Melissa Grubbe's oldest daughter Madeline was excited about rejoining her longtime friends for her last year in elementary school.

But when the ever-growing Olentangy school district in Delaware County drew new building boundaries, Madeline had to transfer to another school. Most of her friends didn't.

"Kids kept calling her the new girl," Grubbe said. "But she wasn't the new girl. She had been in the Olentangy district all along. That was pretty hard on her."

Children form strong and often lifelong bonds on playgrounds and in classrooms. When those ties are severed, whether through redistricting or by moving to another town, the first day of school can be pretty traumatic. Students miss their friends and even their old school buildings.

That doesn't mean they won't thrive.

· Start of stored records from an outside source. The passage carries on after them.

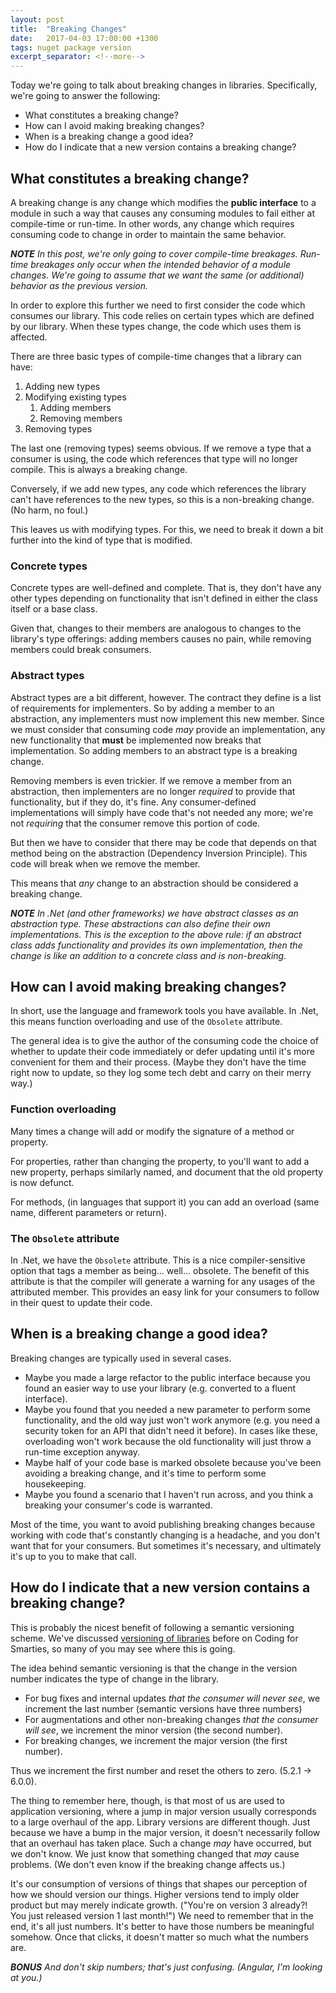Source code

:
 ```yaml
---
layout: post
title:  "Breaking Changes"
date:   2017-04-03 17:00:00 +1300
tags: nuget package version
excerpt_separator: <!--more-->
---
```

Today we're going to talk about breaking changes in libraries.  Specifically, we're going to answer the following:

- What constitutes a breaking change?
- How can I avoid making breaking changes?
- When is a breaking change a good idea?
- How do I indicate that a new version contains a breaking change?

<!--more-->

## What constitutes a breaking change?

A breaking change is any change which modifies the **public interface** to a module in such a way that causes any consuming modules to fail either at compile-time or run-time.  In other words, any change which requires consuming code to change in order to maintain the same behavior.

***NOTE** In this post, we're only going to cover compile-time breakages.  Run-time breakages only occur when the intended behavior of a module changes.  We're going to assume that we want the same (or additional) behavior as the previous version.*

In order to explore this further we need to first consider the code which consumes our library.  This code relies on certain types which are defined by our library.  When these types change, the code which uses them is affected.

There are three basic types of compile-time changes that a library can have:

1. Adding new types
1. Modifying existing types
	1. Adding members
	1. Removing members
1. Removing types

The last one (removing types) seems obvious.  If we remove a type that a consumer is using, the code which references that type will no longer compile.  This is always a breaking change.

Conversely, if we add new types, any code which references the library can't have references to the new types, so this is a non-breaking change.  (No harm, no foul.)

This leaves us with modifying types.  For this, we need to break it down a bit further into the kind of type that is modified.

### Concrete types

Concrete types are well-defined and complete.  That is, they don't have any other types depending on functionality that isn't defined in either the class itself or a base class.

Given that, changes to their members are analogous to changes to the library's type offerings: adding members causes no pain, while removing members could break consumers.

### Abstract types

Abstract types are a bit different, however.  The contract they define is a list of requirements for implementers.  So by adding a member to an abstraction, any implementers must now implement this new member.  Since we must consider that consuming code *may* provide an implementation, any new functionality that **must** be implemented now breaks that implementation.  So adding members to an abstract type is a breaking change.

Removing members is even trickier.  If we remove a member from an abstraction, then implementers are no longer *required* to provide that functionality, but if they do, it's fine.  Any consumer-defined implementations will simply have code that's not needed any more; we're not *requiring* that the consumer remove this portion of code.

But then we have to consider that there may be code that depends on that method being on the abstraction (Dependency Inversion Principle).  This code will break when we remove the member.

This means that *any* change to an abstraction should be considered a breaking change.

***NOTE** In .Net (and other frameworks) we have abstract classes as an abstraction type.  These abstractions can also define their own implementations.  This is the exception to the above rule: if an abstract class adds functionality *and* provides its own implementation, then the change is like an addition to a concrete class and is non-breaking.*

## How can I avoid making breaking changes?

In short, use the language and framework tools you have available.  In .Net, this means function overloading and use of the `Obsolete` attribute.

The general idea is to give the author of the consuming code the choice of whether to update their code immediately or defer updating until it's more convenient for them and their process.  (Maybe they don't have the time right now to update, so they log some tech debt and carry on their merry way.)

### Function overloading

Many times a change will add or modify the signature of a method or property.

For properties, rather than changing the property, to you'll want to add a new property, perhaps similarly named, and document that the old property is now defunct.

For methods, (in languages that support it) you can add an overload (same name, different parameters or return).

### The `Obsolete` attribute

In .Net, we have the `Obsolete` attribute.  This is a nice compiler-sensitive option that tags a member as being... well... obsolete.  The benefit of this attribute is that the compiler will generate a warning for any usages of the attributed member.  This provides an easy link for your consumers to follow in their quest to update their code.

## When is a breaking change a good idea?

Breaking changes are typically used in several cases.

- Maybe you made a large refactor to the public interface because you found an easier way to use your library (e.g. converted to a fluent interface).
- Maybe you found that you needed a new parameter to perform some functionality, and the old way just won't work anymore (e.g. you need a security token for an API that didn't need it before).  In cases like these, overloading won't work because the old functionality will just throw a run-time exception anyway.
- Maybe half of your code base is marked obsolete because you've been avoiding a breaking change, and it's time to perform some housekeeping.
- Maybe you found a scenario that I haven't run across, and you think a breaking your consumer's code is warranted.

Most of the time, you want to avoid publishing breaking changes because working with code that's constantly changing is a headache, and you don't want that for your consumers.  But sometimes it's necessary, and ultimately it's up to you to make that call.

## How do I indicate that a new version contains a breaking change?

This is probably the nicest benefit of following a semantic versioning scheme.  We've discussed [versioning of libraries](../../../2016/01/21/how-to-version-assemblies-destined-for-nuget) before on Coding for Smarties, so many of you may see where this is going.

The idea behind semantic versioning is that the change in the version number indicates the type of change in the library.

- For bug fixes and internal updates *that the consumer will never see*, we increment the last number (semantic versions have three numbers)
- For augmentations and other non-breaking changes *that the consumer will see*, we increment the minor version (the second number).
- For breaking changes, we increment the major version (the first number).

Thus we increment the first number and reset the others to zero. (5.2.1 → 6.0.0).

The thing to remember here, though, is that most of us are used to application versioning, where a jump in major version usually corresponds to a large overhaul of the app.  Library versions are different though.  Just because we have a bump in the major version, it doesn't necessarily follow that an overhaul has taken place.  Such a change *may* have occurred, but we don't know.  We just know that something changed that *may* cause problems.  (We don't even know if the breaking change affects us.)

It's our consumption of versions of things that shapes our perception of how we should version our things.  Higher versions tend to imply older product but may merely indicate growth.  ("You're on version 3 already?!  You just released version 1 last month!")  We need to remember that in the end, it's all just numbers.  It's better to have those numbers be meaningful somehow.  Once that clicks, it doesn't matter so much what the numbers are.

***BONUS** And don't skip numbers; that's just confusing.  (Angular, I'm looking at you.)*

Grubbe said she thinks the change was harder on the anxious parents than the redistricted kids. All three of her children -- Madeline, now 13, Adelaide, 12, and Sam, 7 -- are doing well in school, she said.

"Kids are adaptable and malleable," said Kat Eden of Education.com, an online resource that provides parents with free information about learning issues. "Even kids moving all on their own can be fine."

Parents can help with the transition.

School counselors said a tour of the new school is essential and helps the child feel more comfortable on the first day, when the unfamiliar halls are filled with students.

"As parents we worry about test scores and student/teacher ratios. Kids worry about, 'Where is my locker? How does the cafeteria work?' Just spending a couple hours there will help," Eden said.

Parents should tour the school and meet the teachers, too. And they should check back with the teachers often to make sure the adjustment is going well, Grubbe said. "Those first couple months are going to be crucial," she said.

But above all, experts advised, be honest about the situation.

"Instead of trying to spray sunshine on the situation, have an honest discussion with the child. Ask them what they're worried about. Assure them you'll be there for them," Eden said.

Extracurricular activities like sports and clubs also are critical. Keeping them involved in sports, churches or other groups outside school can help them stay connected with their old friends.

"We teach our kids, 'When you make a friend, you make a friend for life.' It doesn't matter if they go to a different school," Grubbe said.